Они прошли в соседнее помещение с широкими и высокими окнами и светлыми занавесями, где по стенам повсюду висели и стояли полуготовые наброски.
Фриц достал какую-то папку, подвинул одну из картин.
– Основную идею картины, насколько это вообще возможно, я вам уже обрисовал. Вот здесь наброски. А это – штудии мужской натуры. На мольберте штудия маслом, тоже мужчина. На этих набросках вы видите, как я примерно представляю себе девушку. Поза везде уже почти одна и та же, тогда как лицо и фигура меняются, это знак поисков. А ищущий находит. Давайте попробуем зафиксировать позу, согласны? Вам лучше всего стать перед этим голубым занавесом. И думайте об отчаявшемся страннике в пустыне, которому вы, словно небесная посланница, приносите избавительную влагу жизни… вот так… да… руки немного ниже… лицо чуть ближе к занавесу… пожалуйста, замрите так.
Фриц быстро схватил карандаш и бумагу, грифель широкими штрихами заскользил по альбомному листу.
– Ну вот, – немного погодя сказал он с глубоким вздохом, – движение схвачено. Теперь надо зафиксировать позу, чтобы завтра повторить ее. – Он взял фотоаппарат, навел его и сделал снимок. – Большое спасибо! Вы свободны.
Элизабет подошла к нему.
– Можно посмотреть?
– Конечно, прошу вас.
– Но ведь покуда ничего совсем не разглядеть…
Фриц улыбнулся:
– Так быстро не получается. Это рука, в первую очередь плечо. Для начала главное – поймать движение. Но очень скоро вы получите больше удовольствия. Я бы хотел еще зарисовать ваш профиль. Или вы уже устали? Говорите прямо. Художник в ударе до ужаса бесцеремонен. Нет?

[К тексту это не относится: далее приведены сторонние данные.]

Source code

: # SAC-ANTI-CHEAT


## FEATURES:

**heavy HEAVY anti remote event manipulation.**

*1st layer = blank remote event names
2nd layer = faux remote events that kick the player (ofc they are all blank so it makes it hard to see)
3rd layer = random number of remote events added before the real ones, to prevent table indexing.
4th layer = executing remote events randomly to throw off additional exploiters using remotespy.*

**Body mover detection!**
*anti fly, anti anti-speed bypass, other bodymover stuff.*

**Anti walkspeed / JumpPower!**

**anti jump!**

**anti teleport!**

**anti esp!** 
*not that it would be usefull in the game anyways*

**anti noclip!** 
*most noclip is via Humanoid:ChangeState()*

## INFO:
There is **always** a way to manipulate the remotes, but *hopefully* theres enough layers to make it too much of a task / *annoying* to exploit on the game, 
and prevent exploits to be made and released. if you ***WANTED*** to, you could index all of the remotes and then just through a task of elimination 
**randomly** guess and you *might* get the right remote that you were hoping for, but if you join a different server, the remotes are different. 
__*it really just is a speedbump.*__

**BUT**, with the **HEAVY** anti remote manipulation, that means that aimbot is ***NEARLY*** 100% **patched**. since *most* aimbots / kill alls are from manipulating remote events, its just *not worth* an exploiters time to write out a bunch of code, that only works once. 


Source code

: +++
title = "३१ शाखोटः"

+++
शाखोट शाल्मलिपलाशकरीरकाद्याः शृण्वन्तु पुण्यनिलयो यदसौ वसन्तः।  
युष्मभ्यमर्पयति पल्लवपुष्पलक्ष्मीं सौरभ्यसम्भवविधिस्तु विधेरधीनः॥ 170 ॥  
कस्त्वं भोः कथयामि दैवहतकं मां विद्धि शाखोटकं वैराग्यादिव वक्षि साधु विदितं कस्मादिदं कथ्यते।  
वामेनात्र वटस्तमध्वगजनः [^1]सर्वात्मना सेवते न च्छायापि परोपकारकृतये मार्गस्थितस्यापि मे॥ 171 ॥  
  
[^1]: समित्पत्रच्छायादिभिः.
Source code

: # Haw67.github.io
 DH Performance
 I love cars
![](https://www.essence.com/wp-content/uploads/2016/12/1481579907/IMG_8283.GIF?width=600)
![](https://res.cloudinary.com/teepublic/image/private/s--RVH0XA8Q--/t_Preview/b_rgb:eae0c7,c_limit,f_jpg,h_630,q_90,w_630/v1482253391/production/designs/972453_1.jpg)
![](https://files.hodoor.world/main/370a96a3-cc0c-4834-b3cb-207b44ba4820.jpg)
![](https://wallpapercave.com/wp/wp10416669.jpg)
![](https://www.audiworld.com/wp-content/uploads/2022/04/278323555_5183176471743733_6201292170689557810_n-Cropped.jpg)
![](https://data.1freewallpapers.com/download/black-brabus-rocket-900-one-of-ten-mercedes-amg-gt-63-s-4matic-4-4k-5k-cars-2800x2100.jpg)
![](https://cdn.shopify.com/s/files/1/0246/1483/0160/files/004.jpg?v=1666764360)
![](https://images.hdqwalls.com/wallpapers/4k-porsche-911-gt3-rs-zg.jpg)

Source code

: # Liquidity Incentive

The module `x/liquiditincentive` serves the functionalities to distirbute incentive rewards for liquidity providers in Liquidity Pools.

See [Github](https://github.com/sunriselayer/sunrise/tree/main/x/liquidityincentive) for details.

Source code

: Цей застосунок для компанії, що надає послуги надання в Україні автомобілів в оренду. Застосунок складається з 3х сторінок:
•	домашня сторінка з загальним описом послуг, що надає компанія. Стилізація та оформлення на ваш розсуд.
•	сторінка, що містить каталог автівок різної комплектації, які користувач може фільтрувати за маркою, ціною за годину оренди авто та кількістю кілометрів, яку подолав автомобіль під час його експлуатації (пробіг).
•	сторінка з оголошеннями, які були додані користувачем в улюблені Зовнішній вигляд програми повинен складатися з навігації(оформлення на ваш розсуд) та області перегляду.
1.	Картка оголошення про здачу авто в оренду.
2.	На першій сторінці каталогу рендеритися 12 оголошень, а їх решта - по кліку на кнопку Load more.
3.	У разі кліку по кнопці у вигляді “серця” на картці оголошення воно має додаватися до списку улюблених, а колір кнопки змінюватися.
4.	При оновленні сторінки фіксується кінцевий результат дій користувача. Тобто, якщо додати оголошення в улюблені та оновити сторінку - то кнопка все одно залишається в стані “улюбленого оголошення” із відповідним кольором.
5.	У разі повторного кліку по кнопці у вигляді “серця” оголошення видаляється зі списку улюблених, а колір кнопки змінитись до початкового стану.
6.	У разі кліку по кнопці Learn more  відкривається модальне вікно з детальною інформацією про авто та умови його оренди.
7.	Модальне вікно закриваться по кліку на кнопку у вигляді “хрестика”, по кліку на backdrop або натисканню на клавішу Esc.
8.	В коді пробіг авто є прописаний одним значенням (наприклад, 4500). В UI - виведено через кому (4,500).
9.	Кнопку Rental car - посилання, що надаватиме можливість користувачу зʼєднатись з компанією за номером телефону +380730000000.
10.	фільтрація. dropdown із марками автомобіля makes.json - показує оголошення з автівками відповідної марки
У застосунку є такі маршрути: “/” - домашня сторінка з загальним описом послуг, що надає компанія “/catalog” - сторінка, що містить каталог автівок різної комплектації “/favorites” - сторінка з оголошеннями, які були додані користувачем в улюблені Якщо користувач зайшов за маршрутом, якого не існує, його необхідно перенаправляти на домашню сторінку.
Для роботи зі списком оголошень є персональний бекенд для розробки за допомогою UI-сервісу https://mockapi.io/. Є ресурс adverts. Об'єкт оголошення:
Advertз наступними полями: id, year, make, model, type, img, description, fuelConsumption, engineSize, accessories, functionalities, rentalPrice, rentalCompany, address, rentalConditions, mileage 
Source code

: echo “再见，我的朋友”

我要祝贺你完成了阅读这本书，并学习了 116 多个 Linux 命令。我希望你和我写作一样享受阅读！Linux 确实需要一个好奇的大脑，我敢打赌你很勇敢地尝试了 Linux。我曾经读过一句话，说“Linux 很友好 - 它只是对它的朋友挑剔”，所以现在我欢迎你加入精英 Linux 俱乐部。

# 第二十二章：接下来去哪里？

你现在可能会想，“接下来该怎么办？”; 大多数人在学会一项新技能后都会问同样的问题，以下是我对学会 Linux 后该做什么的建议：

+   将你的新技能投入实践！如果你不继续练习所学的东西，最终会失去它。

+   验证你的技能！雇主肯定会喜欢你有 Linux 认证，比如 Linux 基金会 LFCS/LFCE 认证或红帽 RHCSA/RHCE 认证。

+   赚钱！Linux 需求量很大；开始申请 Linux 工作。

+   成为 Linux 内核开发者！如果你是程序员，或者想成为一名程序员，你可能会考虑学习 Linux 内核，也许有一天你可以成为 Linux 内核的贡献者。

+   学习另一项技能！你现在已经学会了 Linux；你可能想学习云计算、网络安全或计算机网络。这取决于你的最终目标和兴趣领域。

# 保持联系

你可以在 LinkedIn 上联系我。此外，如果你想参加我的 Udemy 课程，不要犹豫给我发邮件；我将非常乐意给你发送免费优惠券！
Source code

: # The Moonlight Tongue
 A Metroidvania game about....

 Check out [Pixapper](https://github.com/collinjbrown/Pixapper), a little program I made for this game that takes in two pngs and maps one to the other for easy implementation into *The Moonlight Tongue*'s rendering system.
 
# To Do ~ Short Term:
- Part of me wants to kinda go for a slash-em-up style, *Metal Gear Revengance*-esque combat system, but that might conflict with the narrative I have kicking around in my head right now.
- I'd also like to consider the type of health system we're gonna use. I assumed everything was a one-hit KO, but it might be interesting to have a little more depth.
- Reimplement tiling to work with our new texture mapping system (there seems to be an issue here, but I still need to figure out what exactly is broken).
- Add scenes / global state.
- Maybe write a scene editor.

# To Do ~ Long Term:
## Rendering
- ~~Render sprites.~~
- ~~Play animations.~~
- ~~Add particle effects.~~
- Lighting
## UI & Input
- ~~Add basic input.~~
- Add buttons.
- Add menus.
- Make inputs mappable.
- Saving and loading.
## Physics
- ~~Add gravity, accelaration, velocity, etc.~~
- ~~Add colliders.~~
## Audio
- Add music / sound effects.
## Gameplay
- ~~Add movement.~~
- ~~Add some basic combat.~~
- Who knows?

Ну, тогда…
Он придвинул ей кресло.
Головка Элизабет чудесно выделялась на голубом фоне. Минуту-другую Фриц с восхищением рассматривал изящный изгиб линий, потом взялся за карандаш. Некоторое время он без передышки работал. Затем, прищурив глаза, занялся светотенью.
– Вам не скучно? – спросил он. – В пылу работы я вовсе вас не развлекаю…
– Нет, – ответила Элизабет, – я вижу перед собой красивую голову и целиком ушла в ее созерцание. В ней столько юной силы, дерзости и вместе с тем столько задумчивости, в рисунке рта даже сквозит какая-то горечь… прекрасный портрет…
– С оригинала.
– Вблизи?
– Из моей комнаты.
– Здесь что же, и другие люди живут?
– Это мой молодой друг, и на правах друга он живет у меня. Его зовут Эрнст Винтер, он учится в Берлинской консерватории.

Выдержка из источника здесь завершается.